(ASSIGNED TASK) Your answer should be every line below that includes the word "documentclass".

********************

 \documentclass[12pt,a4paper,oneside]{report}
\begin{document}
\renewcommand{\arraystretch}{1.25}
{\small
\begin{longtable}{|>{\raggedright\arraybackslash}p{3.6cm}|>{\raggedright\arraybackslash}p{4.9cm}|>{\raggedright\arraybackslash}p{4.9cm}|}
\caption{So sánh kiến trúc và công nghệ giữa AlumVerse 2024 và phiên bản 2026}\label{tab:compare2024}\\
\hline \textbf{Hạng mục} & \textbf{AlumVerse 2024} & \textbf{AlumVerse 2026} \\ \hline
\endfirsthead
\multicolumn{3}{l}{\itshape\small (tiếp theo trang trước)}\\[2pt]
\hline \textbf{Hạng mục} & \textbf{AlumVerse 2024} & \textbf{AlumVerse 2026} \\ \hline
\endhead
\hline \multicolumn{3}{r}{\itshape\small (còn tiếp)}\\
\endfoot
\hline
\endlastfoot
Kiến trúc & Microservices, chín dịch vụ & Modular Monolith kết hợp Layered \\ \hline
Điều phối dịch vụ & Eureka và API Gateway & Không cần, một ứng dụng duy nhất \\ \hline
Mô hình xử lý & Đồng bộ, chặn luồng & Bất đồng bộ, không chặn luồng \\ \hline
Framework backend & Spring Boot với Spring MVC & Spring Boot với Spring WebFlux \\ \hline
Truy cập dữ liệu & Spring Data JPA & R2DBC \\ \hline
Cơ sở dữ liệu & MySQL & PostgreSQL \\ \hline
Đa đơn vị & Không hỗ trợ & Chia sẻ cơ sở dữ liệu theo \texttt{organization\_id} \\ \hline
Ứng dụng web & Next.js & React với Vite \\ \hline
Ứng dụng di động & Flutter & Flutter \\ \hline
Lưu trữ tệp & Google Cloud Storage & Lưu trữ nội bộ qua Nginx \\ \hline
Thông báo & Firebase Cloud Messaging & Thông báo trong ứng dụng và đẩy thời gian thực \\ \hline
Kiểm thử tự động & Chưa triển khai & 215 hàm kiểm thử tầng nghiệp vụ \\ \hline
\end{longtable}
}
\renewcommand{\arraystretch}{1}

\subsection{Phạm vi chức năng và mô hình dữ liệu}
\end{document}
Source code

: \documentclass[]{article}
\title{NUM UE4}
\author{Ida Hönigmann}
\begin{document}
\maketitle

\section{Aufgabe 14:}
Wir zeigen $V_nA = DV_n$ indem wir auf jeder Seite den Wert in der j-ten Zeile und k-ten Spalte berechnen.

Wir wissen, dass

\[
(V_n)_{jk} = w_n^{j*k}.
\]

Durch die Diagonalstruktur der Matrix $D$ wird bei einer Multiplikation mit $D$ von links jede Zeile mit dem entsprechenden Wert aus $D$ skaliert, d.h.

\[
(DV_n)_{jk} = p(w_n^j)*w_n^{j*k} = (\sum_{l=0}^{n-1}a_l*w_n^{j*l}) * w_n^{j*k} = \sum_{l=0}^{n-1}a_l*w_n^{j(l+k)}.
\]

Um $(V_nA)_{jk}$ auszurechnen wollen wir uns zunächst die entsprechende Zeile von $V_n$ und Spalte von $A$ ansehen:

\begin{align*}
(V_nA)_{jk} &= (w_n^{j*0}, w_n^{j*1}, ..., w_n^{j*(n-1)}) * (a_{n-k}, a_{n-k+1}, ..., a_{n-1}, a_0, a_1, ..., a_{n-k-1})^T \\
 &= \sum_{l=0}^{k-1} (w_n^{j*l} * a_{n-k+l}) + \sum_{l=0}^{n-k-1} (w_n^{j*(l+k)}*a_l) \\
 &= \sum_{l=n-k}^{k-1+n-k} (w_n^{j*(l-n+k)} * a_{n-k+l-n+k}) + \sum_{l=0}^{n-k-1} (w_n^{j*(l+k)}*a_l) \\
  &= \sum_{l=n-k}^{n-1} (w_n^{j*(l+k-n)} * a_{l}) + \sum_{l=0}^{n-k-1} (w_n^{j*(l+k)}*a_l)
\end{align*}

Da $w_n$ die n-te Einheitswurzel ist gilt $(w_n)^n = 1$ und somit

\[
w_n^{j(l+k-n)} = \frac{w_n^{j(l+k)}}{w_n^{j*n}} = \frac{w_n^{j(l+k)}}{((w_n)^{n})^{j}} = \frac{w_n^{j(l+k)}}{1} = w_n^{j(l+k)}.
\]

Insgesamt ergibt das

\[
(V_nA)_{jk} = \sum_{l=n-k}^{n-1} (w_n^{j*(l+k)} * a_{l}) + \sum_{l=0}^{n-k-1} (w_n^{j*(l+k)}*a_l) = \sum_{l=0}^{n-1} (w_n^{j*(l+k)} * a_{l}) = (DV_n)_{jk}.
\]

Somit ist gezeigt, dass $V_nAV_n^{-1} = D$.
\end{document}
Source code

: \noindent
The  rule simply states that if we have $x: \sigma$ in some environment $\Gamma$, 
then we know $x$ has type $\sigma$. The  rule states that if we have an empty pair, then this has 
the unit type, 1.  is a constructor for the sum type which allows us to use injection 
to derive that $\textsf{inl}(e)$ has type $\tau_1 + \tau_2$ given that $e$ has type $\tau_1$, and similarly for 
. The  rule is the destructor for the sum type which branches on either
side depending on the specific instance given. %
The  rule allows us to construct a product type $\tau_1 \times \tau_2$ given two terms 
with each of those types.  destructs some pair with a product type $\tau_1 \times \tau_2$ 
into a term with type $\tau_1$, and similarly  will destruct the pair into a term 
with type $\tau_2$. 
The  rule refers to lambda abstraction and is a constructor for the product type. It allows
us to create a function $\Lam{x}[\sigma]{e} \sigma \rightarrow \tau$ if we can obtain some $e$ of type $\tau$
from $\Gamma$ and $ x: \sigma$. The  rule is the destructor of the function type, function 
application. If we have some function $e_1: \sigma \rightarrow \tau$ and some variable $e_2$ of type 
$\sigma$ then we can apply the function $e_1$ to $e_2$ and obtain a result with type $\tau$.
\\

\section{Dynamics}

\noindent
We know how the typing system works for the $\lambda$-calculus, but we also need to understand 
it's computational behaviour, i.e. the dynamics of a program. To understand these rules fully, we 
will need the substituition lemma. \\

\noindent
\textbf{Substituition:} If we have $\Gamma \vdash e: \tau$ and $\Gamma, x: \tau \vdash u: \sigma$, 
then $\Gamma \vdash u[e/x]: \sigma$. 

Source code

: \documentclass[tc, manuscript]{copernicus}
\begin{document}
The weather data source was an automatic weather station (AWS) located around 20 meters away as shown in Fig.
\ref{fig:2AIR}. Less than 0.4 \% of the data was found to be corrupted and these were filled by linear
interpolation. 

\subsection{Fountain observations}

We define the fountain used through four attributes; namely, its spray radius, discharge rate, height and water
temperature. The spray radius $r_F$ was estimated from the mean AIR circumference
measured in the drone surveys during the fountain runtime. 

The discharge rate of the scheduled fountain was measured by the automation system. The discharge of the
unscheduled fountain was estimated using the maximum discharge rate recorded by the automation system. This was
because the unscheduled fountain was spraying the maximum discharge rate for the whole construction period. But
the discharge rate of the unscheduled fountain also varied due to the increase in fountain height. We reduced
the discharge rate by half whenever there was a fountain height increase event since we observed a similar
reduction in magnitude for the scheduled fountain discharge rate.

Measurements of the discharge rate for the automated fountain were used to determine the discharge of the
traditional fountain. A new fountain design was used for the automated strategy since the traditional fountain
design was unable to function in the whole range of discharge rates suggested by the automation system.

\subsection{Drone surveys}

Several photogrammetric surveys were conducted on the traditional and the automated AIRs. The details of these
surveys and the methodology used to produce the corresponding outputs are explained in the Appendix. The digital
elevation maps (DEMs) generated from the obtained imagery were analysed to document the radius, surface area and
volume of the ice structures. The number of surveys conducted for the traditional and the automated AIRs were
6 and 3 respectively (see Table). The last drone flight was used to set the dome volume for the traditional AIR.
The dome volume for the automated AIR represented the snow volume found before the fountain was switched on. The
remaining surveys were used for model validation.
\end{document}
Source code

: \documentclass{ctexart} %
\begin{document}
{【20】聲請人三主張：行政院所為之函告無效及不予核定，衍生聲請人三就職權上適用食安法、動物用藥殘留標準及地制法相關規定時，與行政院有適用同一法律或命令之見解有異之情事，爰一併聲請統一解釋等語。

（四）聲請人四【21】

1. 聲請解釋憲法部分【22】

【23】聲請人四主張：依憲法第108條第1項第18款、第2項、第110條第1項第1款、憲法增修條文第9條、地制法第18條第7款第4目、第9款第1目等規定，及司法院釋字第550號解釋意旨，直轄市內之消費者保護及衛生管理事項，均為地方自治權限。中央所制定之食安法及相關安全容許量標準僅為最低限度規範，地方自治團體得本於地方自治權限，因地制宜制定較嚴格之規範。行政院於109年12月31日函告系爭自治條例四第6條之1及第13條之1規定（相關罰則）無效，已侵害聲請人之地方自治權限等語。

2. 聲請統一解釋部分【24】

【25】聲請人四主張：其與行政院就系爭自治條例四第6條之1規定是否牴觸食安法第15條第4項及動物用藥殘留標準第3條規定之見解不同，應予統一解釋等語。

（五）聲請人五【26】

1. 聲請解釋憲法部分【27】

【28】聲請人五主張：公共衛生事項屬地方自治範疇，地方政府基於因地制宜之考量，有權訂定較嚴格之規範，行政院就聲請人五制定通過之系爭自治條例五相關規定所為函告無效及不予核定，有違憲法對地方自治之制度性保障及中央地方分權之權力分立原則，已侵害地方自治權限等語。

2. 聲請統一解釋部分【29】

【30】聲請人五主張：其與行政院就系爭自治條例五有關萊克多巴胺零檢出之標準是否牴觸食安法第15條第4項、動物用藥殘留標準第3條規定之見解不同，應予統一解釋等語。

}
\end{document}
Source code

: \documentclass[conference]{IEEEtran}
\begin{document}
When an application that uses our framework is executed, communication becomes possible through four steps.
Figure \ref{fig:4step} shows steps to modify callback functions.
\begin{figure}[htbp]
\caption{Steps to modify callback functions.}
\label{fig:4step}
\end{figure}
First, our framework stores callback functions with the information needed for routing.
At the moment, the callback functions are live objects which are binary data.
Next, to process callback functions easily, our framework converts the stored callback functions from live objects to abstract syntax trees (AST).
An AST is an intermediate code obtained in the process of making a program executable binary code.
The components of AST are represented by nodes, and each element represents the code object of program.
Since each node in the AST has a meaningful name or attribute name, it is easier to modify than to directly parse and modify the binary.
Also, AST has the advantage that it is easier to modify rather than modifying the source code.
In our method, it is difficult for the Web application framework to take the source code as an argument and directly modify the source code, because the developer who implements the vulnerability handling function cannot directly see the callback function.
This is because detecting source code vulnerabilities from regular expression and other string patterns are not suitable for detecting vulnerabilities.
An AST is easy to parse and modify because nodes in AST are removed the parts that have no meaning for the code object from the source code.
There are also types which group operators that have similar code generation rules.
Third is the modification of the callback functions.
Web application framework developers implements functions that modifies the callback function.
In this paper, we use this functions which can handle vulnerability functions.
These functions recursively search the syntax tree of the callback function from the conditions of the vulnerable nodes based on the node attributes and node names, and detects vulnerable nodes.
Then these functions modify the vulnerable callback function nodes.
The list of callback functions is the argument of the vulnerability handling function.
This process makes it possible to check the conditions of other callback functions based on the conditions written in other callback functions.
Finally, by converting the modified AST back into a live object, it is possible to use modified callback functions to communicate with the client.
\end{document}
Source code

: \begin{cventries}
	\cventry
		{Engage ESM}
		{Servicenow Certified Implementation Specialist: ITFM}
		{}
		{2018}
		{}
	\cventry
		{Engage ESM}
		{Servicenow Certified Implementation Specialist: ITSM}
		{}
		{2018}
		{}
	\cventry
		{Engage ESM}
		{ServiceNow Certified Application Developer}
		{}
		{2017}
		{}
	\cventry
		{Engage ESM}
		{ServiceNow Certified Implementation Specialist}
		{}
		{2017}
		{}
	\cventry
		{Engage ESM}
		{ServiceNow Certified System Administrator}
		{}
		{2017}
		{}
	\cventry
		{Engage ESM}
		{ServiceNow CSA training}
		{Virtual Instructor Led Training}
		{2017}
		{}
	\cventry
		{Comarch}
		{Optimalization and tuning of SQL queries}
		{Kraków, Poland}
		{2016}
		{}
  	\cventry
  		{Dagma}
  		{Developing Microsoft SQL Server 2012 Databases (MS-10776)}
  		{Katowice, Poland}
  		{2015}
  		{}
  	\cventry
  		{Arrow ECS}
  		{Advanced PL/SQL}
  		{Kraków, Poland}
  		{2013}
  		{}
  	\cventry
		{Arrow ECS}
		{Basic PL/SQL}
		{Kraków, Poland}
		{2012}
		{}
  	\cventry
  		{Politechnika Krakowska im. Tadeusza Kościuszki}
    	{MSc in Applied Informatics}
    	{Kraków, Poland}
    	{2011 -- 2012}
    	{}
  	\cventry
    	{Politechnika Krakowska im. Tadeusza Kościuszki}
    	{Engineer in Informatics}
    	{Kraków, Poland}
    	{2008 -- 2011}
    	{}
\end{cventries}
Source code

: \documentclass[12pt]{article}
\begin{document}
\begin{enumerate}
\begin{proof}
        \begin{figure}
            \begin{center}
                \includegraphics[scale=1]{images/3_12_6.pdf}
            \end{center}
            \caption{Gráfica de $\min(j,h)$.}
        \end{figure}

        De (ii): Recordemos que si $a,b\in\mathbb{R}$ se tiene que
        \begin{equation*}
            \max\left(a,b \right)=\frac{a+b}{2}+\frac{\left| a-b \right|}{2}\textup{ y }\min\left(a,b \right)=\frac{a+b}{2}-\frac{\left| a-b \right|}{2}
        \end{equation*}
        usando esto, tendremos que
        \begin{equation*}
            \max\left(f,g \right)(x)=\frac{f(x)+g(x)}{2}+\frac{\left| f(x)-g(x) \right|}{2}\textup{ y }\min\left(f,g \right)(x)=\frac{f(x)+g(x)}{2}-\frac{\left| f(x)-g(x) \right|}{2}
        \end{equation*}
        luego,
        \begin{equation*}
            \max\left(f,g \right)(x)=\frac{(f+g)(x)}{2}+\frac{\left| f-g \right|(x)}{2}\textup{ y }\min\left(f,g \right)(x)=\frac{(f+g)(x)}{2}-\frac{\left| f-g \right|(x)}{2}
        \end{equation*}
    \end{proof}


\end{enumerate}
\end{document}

********************

(ANSWER TO THE PROBLEM)
 \documentclass[12pt,a4paper,oneside]{report}
: \documentclass[]{article}
: \documentclass[tc, manuscript]{copernicus}
: \documentclass{ctexart} %
: \documentclass[conference]{IEEEtran}
: \documentclass[12pt]{article}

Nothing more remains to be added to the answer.